Most of Sealaska’s second-growth timber is no older than the corporation itself. Thinning, brushing and pruning have sped growth. Still, it’s years away from being large enough to log.
But a few stands were cut long before the regional Native Corporation formed back in 1972. One is on Dahl Island, off the outer coast of Prince of Wales Island.
Sealaska Timber Corporation President Wade Zammit says the military used the wood for airplane construction about 70 years ago.
“We chose that area because it had fairly mature second growth, has developed road systems and it was close to the water,” Zammit said. “And we integrated a traditional processor and a shovel with helicopter logging.”
He says it took a lot of planning and some experimenting. But the location and a quick turnaround made it profitable.
Last year’s logging produced 12 million board feet of timber, which were sold to China and Korea. That made up 21 percent of the corporation’s total harvest.
Sealaska’s experience is relevant to others considering the second-growth timber business. That’s the direction the Forest Service, and some of the region’s environmental groups, want to go.
But timber appraiser Ray Granvall cautions that the Dahl Island sale is unique.
“They had the infrastructure there to do it,” Granvall said. “You can’t go into the very small stands of older timber that belong to the Forest Service without that infrastructure and try to do the same thing.”
Granvall recently inventoried younger stands of Tongass trees for the Southeast Conference, an economic-development organization that supports logging.
He found some older, second-growth forests.

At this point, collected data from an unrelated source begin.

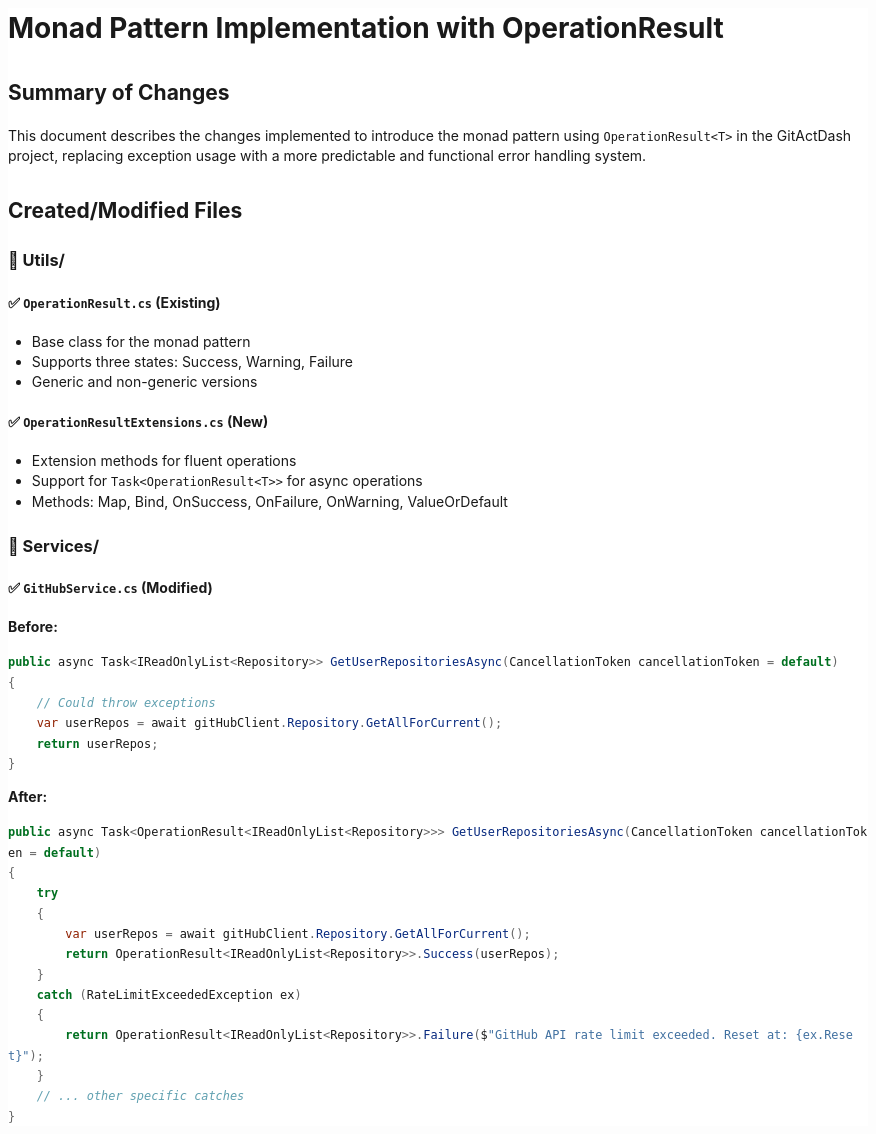 # Monad Pattern Implementation with OperationResult

## Summary of Changes

This document describes the changes implemented to introduce the monad pattern using `OperationResult<T>` in the GitActDash project, replacing exception usage with a more predictable and functional error handling system.

## Created/Modified Files

### 📁 Utils/

#### ✅ `OperationResult.cs` (Existing)
- Base class for the monad pattern
- Supports three states: Success, Warning, Failure
- Generic and non-generic versions

#### ✅ `OperationResultExtensions.cs` (New)
- Extension methods for fluent operations
- Support for `Task<OperationResult<T>>` for async operations
- Methods: Map, Bind, OnSuccess, OnFailure, OnWarning, ValueOrDefault

### 📁 Services/

#### ✅ `GitHubService.cs` (Modified)
**Before:**
```csharp
public async Task<IReadOnlyList<Repository>> GetUserRepositoriesAsync(CancellationToken cancellationToken = default)
{
    // Could throw exceptions
    var userRepos = await gitHubClient.Repository.GetAllForCurrent();
    return userRepos;
}
```

**After:**
```csharp
public async Task<OperationResult<IReadOnlyList<Repository>>> GetUserRepositoriesAsync(CancellationToken cancellationToken = default)
{
    try
    {
        var userRepos = await gitHubClient.Repository.GetAllForCurrent();
        return OperationResult<IReadOnlyList<Repository>>.Success(userRepos);
    }
    catch (RateLimitExceededException ex)
    {
        return OperationResult<IReadOnlyList<Repository>>.Failure($"GitHub API rate limit exceeded. Reset at: {ex.Reset}");
    }
    // ... other specific catches
}
```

But they were too small or isolated to be worth harvesting.
“I’ve seen letters from representatives, senators, congressmen, from the current administration in Washington D.C., about forcing the industry into a second-growth economy right off,” Granvall said.
And it’s not there. There’s no volume there to do that, not yet. It’s going to take at least 40 years before you get there.
The Dahl Island harvest taught Sealaska about some differences between second growth and older timber. Zammit says there’s a lot of competition in the international market.
“It is more of a commodity. So the second growth out of Alaska competes with the second growth out of the Pacific Northwest and out of New Zealand,” Zammit said. “It has a lot more volatility with pricing, but it has a fairly large customer base.
It’s a different market in part because it’s different wood. Younger trees, especially from thinned or otherwise managed stands, grow faster. That puts their rings father apart, which makes their timber more likely to twist and shrink when dried and processed.
Zammit says it’s somewhat of an issue for Southeast second-growth. But it’s smaller factor, due to our climate.
“The Pacific Northwest has much faster growth rates. New Zealand has much faster growth rates. In Alaska we have slower growth rates,” Zammit said. “And that closer ring and more fine grain in the second growth actually had some value to customers. And we didn’t know that going into this.”
Sealaska’s efforts parallel a push for second-growth logging in the Tongass.
Sitka Conservation Society Executive Director Andrew Thoms says large-scale efforts may be years away. But you’ve got to start somewhere.
“We have a finite resource in old growth,” Thoms said. “And old growth is the timber we have a competitive advantage for but we don’t have a lot of it left.”
Sealaska plans another major Dahl Island harvest this year. Like its other cuts, and an increasing amount of Tongass timber, logs will be shipped to Asia in the round.
“Now that we have proved the model up we’re looking for other areas in the ownership where we can apply this,” Zammit said. “We’re actually now looking for areas for 2012.”
But it’s unclear how much more second-growth will be worth logging that soon. Like the Tongass, most of Sealaska’s stands still have decades before they are ready to harvest.